Dollar assets form an important part of its foreign exchange reserves and the U.S. currency plays a prominent role in the global monetary system, China's central bank said Sunday.
The comments, made to the Xinhua news agency by an unidentified central bank official, follow a report last week by a British newspaper suggesting that Beijing could dump its vast dollar holdings if a trade war broke out with Washington.
"U.S. dollar assets, including American government bonds, are an important component of China's foreign exchange reserves as the dollar enjoys a major position in the international monetary system based on the large capacity and high liquidity of U.S. financial markets," Xinhua quoted the official as saying.
Britain's Daily Telegraph said on Wednesday that "the Chinese government has begun a concerted campaign of economic threats against the United States," and was hinting that it might liquidate its holdings of U.S. Treasuries if Washington imposed trade sanctions.
The story caused a stir in global markets.

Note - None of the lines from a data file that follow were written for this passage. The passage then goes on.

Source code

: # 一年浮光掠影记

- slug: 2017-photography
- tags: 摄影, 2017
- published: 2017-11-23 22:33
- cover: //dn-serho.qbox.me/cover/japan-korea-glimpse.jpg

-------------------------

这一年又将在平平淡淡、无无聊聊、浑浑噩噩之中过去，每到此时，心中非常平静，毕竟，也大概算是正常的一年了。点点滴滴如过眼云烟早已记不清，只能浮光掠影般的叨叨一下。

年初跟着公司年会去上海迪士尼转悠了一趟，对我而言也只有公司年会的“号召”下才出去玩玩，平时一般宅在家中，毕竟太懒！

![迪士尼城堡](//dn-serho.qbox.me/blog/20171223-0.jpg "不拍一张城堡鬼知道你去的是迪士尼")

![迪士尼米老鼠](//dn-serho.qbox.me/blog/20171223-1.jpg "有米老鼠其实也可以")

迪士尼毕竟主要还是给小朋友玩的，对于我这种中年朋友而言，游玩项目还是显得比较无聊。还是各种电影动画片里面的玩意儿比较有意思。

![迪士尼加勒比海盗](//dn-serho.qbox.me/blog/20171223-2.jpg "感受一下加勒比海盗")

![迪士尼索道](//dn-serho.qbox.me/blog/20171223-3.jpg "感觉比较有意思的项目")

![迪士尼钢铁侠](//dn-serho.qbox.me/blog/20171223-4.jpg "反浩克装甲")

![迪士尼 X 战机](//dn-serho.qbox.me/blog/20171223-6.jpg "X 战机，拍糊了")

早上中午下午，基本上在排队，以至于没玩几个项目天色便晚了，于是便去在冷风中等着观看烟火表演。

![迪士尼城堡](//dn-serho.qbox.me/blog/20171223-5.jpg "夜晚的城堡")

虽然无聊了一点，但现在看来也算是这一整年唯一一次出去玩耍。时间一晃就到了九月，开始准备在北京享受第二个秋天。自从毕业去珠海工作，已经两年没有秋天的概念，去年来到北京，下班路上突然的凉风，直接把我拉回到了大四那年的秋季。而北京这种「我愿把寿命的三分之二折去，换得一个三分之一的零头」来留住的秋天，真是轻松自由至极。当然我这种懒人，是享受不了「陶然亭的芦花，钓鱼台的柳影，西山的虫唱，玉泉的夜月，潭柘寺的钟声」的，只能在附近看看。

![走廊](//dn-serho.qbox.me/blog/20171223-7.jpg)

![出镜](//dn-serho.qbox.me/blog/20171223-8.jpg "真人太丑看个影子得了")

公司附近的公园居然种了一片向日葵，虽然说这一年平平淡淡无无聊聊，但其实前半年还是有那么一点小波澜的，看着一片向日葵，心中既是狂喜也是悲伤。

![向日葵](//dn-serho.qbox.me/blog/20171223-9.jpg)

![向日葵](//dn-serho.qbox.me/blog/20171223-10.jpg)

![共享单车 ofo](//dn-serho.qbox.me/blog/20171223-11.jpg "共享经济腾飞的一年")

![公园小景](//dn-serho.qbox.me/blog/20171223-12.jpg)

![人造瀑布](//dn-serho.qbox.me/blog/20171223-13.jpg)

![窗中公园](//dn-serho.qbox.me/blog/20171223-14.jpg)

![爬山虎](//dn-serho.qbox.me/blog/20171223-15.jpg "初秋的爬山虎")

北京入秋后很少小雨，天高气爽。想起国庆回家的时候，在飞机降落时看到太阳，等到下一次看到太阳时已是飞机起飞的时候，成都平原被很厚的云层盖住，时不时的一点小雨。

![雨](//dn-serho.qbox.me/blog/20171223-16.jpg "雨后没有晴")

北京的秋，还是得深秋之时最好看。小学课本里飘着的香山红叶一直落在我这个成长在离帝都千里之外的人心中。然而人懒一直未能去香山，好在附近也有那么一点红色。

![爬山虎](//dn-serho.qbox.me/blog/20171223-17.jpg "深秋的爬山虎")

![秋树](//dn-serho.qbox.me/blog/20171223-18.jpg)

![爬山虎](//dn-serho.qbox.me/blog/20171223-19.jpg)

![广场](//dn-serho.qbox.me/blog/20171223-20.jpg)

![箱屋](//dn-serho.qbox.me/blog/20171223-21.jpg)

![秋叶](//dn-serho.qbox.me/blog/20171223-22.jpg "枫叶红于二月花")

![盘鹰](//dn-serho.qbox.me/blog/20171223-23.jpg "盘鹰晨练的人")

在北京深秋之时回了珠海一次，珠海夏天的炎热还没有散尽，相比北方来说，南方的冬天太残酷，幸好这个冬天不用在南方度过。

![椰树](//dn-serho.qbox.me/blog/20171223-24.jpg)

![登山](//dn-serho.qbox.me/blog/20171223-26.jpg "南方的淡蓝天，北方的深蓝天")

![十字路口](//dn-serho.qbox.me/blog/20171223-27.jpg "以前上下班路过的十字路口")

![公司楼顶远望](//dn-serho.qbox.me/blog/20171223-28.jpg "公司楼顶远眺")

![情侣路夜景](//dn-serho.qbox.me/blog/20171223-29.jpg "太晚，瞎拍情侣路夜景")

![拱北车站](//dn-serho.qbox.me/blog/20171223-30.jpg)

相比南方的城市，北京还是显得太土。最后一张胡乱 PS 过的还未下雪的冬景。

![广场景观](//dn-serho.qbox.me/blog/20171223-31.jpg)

U.S. President George W. Bush said China would be foolhardy to dump dollars, while the top Republican on the U.S. Senate Finance Committee wrote to the Chinese ambassador seeking clarification.
Asked about newspaper report, the central bank official said: "China is a responsible investor in the international capital markets."
His comments follow concerted liquidity injections on Thursday and Friday by global central banks to soothe investors' fears that spreading losses stemming from investments in subprime U.S. mortgages could snowball into a global credit crunch.
Restating official policy, the official said Beijing's priorities in managing its $1.33 trillion in foreign currency reserves were safety, liquidity and investment returns.
He said China had always taken a long-term, strategic view in its reserves management that took account of the changing trends in the global capital and foreign exchange markets.
"The close economic and trade relations between China and the United States play an important role in the stable development of the two countries' economies and the world economy as well," the official told Xinhua.
The Daily Telegraph said recent remarks by Xia Bin and He Fan, two senior economists at Chinese government-backed think tanks, were the first time Beijing had warned that it might use its foreign reserves as a political weapon.
Analysts and traders in China played down the two economists' remarks. They did not believe the comments indicated any change in Beijing's official policy and said their remarks in any case were not new.